Tal observação, no entanto, ainda não é unânime, como comprovam alguns depoimentos de escritores ouvidos pelo Estado (leia abaixo) - ao longo da carreira, Jorge Amado enfrentou críticas pela generosa popularidade, que tanto minimizavam os temas tratados como desqualificavam sua linguagem, considerada simplista por traduzir a oralidade do povo, o ‘escrever de ouvido’, como aponta Ana Maria Machado, uma das primeiras a nadar contra a maré e defender, em livro, as possíveis contribuições positivas do texto de Amado a um mundo em crise: o interculturalismo, a miscigenação, o hibridismo cultural, a sociedade relacional brasileira.
“É por isso que acreditamos ser essencial o lançamento de dois Cadernos de Leitura, que serão dirigidos a professores e escolas”, comenta João Jorge, filho do escritor. Segundo ele, os cadernos vão trazer textos de especialistas em educação e literatura acompanhados de material iconográfico e sugestões de atividades. “O objetivo é preparar os novos leitores de Jorge Amado e como ele mostrava a capacidade do povo brasileiro de conseguir vencer suas dificuldades.”
Além dos cadernos, um programa de capacitação de professores vai percorrer algumas cidades brasileiras com a finalidade de fornecer detalhes sobre como trabalhar a literatura do escritor com os alunos.
Apesar de os primeiros seis livros chegarem na segunda-feira (e outros 10 serão relançados ao longo do ano), o lançamento oficial está marcado para o dia 25, quando o Sesc Pinheiros certamente ficará repleto de curiosos em ouvir trechos de livros de Amado lidos por admiradores como Chico Buarque, Caetano Veloso, Mia Couto, entre outros (veja programação completa no quadro ao lado).
Jorge Amado gostava de dizer que seu texto era prolixo, sem chance para a síntese. Assim, escreveu praticamente só romances, pouco se aventurando em outros gêneros literários.

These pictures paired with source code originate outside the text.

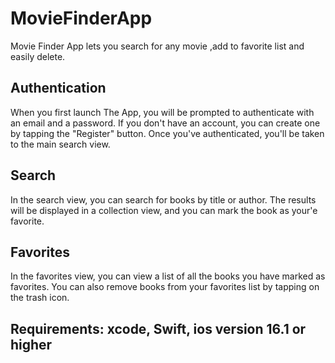 # MovieFinderApp
Movie Finder App lets you search for any movie ,add to favorite list and easily delete.

## Authentication

When you first launch The App, you will be prompted to authenticate with an email and a password. If you don't have an account, you can create one by tapping the "Register" button. Once you've authenticated, you'll be taken to the main search view.

## Search

In the search view, you can search for books by title or author. The results will be displayed in a collection view, and you can mark the book as your'e favorite.

## Favorites

In the favorites view, you can view a list of all the books you have marked as favorites. You can also remove books from your favorites list by tapping on the trash icon.

## Requirements: xcode, Swift, ios version 16.1 or higher
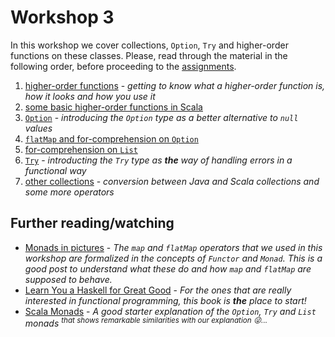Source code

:Workshop 3
==========

In this workshop we cover collections, `Option`, `Try` and higher-order functions on these classes.
Please, read through the material in the following order, before proceeding to the [assignments](assignments).

1. [higher-order functions](01%20higher-order-functions.md) - *getting to know what a higher-order function is, how it looks and how you use it*
2. [some basic higher-order functions in Scala](02%20functional-operators.md)
3. [`Option`](03%20option.md) - *introducing the `Option` type as a better alternative to `null` values*
4. [`flatMap` and for-comprehension on `Option`](04%20option-flatmap.md)
5. [for-comprehension on `List`](05%20list-for-comprehensions.md)
6. [`Try`](06%20try.md) - *introducting the `Try` type as **the** way of handling errors in a functional way*
7. [other collections](07%20other-collections.md) - *conversion between Java and Scala collections and some more operators*

Further reading/watching
------------------------

* [Monads in pictures](http://adit.io/posts/2013-04-17-functors,_applicatives,_and_monads_in_pictures.html) - *The `map` 
    and `flatMap` operators that we used in this workshop are formalized in the concepts of `Functor` and `Monad`. 
    This is a good post to understand what these do and how `map` and `flatMap` are supposed to behave.*
* [Learn You a Haskell for Great Good](http://learnyouahaskell.com/) - *For the ones that are really 
    interested in functional programming, this book is **the** place to start!*
* [Scala Monads](https://youtu.be/Mw_Jnn_Y5iA) - *A good starter explanation of the `Option`, `Try` 
    and `List` monads <sup>that shows remarkable similarities with our explanation :stuck_out_tongue_winking_eye:...</sup>*

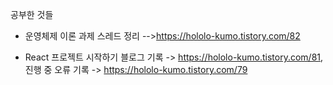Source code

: 공부한 것들
- 운영체제 이론 과제
  스레드 정리 -->https://hololo-kumo.tistory.com/82

- React 프로젝트 시작하기
  블로그 기록 -> https://hololo-kumo.tistory.com/81, 
  진행 중 오류 기록 -> https://hololo-kumo.tistory.com/79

Mesmo assim, sua obra se tornou conhecida mundialmente e a nova edição já desperta interesse internacional. “Na Feira do Livro de Frankfurt do ano passado, fomos sondados por diversas editoras em também participar da reedição”, conta o editor Luiz Schwarcz, lembrando de ter conversado com representantes da Espanha, Austrália e Alemanha.

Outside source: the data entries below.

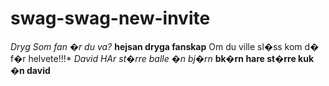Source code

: # swag-swag-new-invite
*Dryg Som fan �r du va?* 
**hejsan dryga fanskap**
Om du ville sl�ss kom d� f�r helvete!!!*
*David HAr st�rre balle �n bj�rn*
**bk�rn hare st�rre kuk �n david**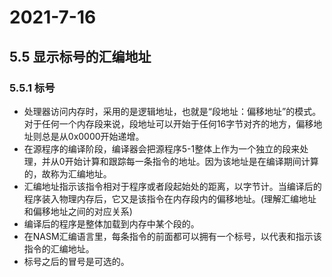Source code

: # 2021-7-16
## 5.5 显示标号的汇编地址
### 5.5.1 标号
+ 处理器访问内存时，采用的是逻辑地址，也就是“段地址：偏移地址”的模式。对于任何一个内存段来说，段地址可以开始于任何16字节对齐的地方，偏移地址则总是从0x0000开始递增。
+ 在源程序的编译阶段，编译器会把源程序5-1整体上作为一个独立的段来处理，并从0开始计算和跟踪每一条指令的地址。因为该地址是在编译期间计算的，故称为汇编地址。
+ 汇编地址指示该指令相对于程序或者段起始处的距离，以字节计。当编译后的程序装入物理内存后，它又是该指令在内存段内的偏移地址。(理解汇编地址和偏移地址之间的对应关系)
+ 编译后的程序是整体加载到内存中某个段的。
+ 在NASM汇编语言里，每条指令的前面都可以拥有一个标号，以代表和指示该指令的汇编地址。
+ 标号之后的冒号是可选的。

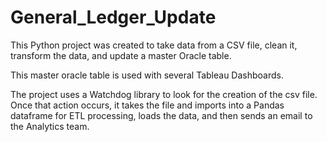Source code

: # General_Ledger_Update

This Python project was created to take data from a CSV file, clean it, transform the data, and update a master Oracle table.

This master oracle table is used with several Tableau Dashboards.

The project uses a Watchdog library to look for the creation of the csv file. Once that action occurs, it takes the file and imports into a Pandas dataframe for ETL processing, loads the data, and then
sends an email to the Analytics team.
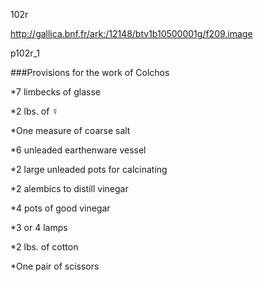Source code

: 102r

http://gallica.bnf.fr/ark:/12148/btv1b10500001g/f209.image

p102r_1

###Provisions for the work of Colchos

*7 limbecks of glasse

*2 lbs. of ☿

*One measure of coarse salt

*6 unleaded earthenware vessel

*2 large unleaded pots for calcinating

*2 alembics to distill vinegar

*4 pots of good vinegar

*3 or 4 lamps

*2 lbs. of cotton

*One pair of scissors
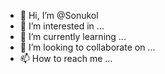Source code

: - 👋 Hi, I’m @Sonukol
- 👀 I’m interested in ...
- 🌱 I’m currently learning ...
- 💞️ I’m looking to collaborate on ...
- 📫 How to reach me ...

<!---
Sonukol/Sonukol is a ✨ special ✨ repository because its `README.md` (this file) appears on your GitHub profile.
You can click the Preview link to take a look at your changes.
--->
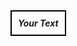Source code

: <div style="border: 2px solid black; padding: 10px; display: inline-block;">
  <b><i>Your Text</i></b>
</div>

Segundo ele, a família do escritor também se apressa para constituir novo agente literário internacional, o que vai facilitar o trabalho de uma nova expansão do texto de Amado pelo mundo. E, no Brasil, a perspectiva de venda também é promissora - enquanto editada pela Record, a obra chegou a atingir 21 milhões de exemplares vendidos ao longo dos últimos anos.
Ana Maria, uma defensora de Jorge
A escritora Ana Maria Machado foi uma das primeiras a provocar o mundo literário ao lançar o livro "Romântico, Sedutor e Anarquista - Como e Por Que Ler Jorge Amado Hoje" (Objetiva), em que defende a importância para a literatura nacional do romancista baiano.
A idéia surgiu quando Ana Maria estava em Oxford, na Inglaterra, em 2005. Naquele ano, ela passaria três meses ministrando um curso sobre literatura brasileira e seu primeiro impulso foi escolher a obra de Clarice Lispector como ponto de partida. Logo rejeitou, porém, por acreditar que a autora de "A Hora da Estrela" é a escritora nacional mais estudada no exterior.
"Assim, preferi mergulhar na Bahia de Jorge Amado, já que me dispunha a reencontrar aquela prosa solar e saudável, cuja leitura descobrira em minha adolescência e à qual muito pouco voltara nos últimos anos", explicou Ana, na época do lançamento do livro.
Depois de reler toda a obra de Amado, buscando examinar a produção de um autor capaz de trazer à representação ficcional da realidade brasileira suas possíveis contribuições positivas a um mundo em crise, Ana Maria percebeu que Amado fez a fusão amorosa entre o erudito e o popular, erotizou a narrativa, trouxe à tona questões sobre o não-sectarismo, a miscigenação, a luta contra o preconceito e contra a pseudo-erudição européia.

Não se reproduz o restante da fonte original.